## Task to complete
Taking the line with "## Dependencies" as the first and the last line of the entries as the final one, copy that span exactly.

## Exercise materials
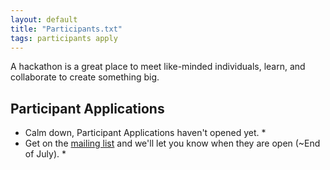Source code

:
 ```yaml
---
layout: default
title: "Participants.txt"
tags: participants apply
---
```


A hackathon is a great place to meet like-minded individuals, learn, and collaborate to create something big.

## Participant Applications

* Calm down, Participant Applications haven't opened yet. *
* Get on the [mailing list](https://www.hackseq.com/mail) and we'll let you know when they are open (~End of July). *


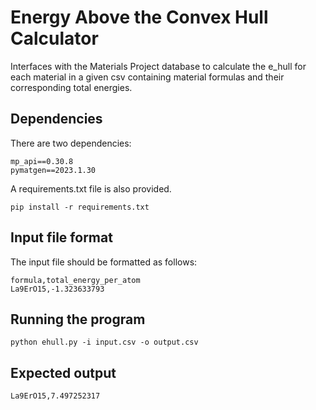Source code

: # Energy Above the Convex Hull Calculator

Interfaces with the Materials Project database to calculate the e_hull for each material in a given csv
containing material formulas and their corresponding total energies.

## Dependencies

There are two dependencies:

```
mp_api==0.30.8
pymatgen==2023.1.30
```

A requirements.txt file is also provided.

```
pip install -r requirements.txt
```

## Input file format

The input file should be formatted as follows:

```
formula,total_energy_per_atom
La9ErO15,-1.323633793
```

## Running the program

```
python ehull.py -i input.csv -o output.csv
```

## Expected output
```
La9ErO15,7.497252317
```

## Response to this exercise
## Dependencies

There are two dependencies:

```
mp_api==0.30.8
pymatgen==2023.1.30
```

A requirements.txt file is also provided.

```
pip install -r requirements.txt
```

## Input file format

The input file should be formatted as follows:

```
formula,total_energy_per_atom
La9ErO15,-1.323633793
```

## Running the program

```
python ehull.py -i input.csv -o output.csv
```

## Expected output
```
La9ErO15,7.497252317
```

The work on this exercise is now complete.